BEGIN MATERIAL PROVIDED

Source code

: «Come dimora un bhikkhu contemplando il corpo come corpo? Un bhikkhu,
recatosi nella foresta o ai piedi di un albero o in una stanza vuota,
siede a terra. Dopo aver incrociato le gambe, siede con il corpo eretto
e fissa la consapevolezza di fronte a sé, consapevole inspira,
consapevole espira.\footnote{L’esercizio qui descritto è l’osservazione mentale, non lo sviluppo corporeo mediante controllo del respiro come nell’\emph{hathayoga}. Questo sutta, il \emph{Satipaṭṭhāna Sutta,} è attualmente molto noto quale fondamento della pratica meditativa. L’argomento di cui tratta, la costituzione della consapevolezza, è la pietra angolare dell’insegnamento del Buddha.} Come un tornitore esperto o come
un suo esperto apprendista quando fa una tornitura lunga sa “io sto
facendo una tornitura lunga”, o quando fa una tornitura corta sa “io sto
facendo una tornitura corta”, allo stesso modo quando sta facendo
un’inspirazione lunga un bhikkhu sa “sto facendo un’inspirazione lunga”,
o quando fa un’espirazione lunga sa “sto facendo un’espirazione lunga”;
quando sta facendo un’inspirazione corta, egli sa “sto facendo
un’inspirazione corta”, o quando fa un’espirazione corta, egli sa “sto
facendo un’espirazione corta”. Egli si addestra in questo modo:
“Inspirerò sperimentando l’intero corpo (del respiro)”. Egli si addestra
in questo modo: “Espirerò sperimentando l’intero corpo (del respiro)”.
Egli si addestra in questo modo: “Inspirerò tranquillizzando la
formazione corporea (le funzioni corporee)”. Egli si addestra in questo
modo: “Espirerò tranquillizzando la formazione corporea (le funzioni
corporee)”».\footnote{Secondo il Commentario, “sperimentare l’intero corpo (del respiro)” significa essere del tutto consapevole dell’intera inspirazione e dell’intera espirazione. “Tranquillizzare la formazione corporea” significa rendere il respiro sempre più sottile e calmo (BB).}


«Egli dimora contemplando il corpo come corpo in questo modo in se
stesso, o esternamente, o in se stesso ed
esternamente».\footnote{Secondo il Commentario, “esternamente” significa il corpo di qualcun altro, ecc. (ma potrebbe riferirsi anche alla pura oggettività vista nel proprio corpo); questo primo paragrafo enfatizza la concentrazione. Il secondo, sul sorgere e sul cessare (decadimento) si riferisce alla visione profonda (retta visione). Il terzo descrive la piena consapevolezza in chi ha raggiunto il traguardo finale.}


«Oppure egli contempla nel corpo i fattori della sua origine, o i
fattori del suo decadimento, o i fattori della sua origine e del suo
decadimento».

END MATERIAL PROVIDED

> _EXERCISE DESCRIPTION_:
Pull every line with the string "consapevolezza" out of the material.

> _WORKED SOLUTION_:
e fissa la consapevolezza di fronte a sé, consapevole inspira,
consapevole espira.\footnote{L’esercizio qui descritto è l’osservazione mentale, non lo sviluppo corporeo mediante controllo del respiro come nell’\emph{hathayoga}. Questo sutta, il \emph{Satipaṭṭhāna Sutta,} è attualmente molto noto quale fondamento della pratica meditativa. L’argomento di cui tratta, la costituzione della consapevolezza, è la pietra angolare dell’insegnamento del Buddha.} Come un tornitore esperto o come
esternamente».\footnote{Secondo il Commentario, “esternamente” significa il corpo di qualcun altro, ecc. (ma potrebbe riferirsi anche alla pura oggettività vista nel proprio corpo); questo primo paragrafo enfatizza la concentrazione. Il secondo, sul sorgere e sul cessare (decadimento) si riferisce alla visione profonda (retta visione). Il terzo descrive la piena consapevolezza in chi ha raggiunto il traguardo finale.}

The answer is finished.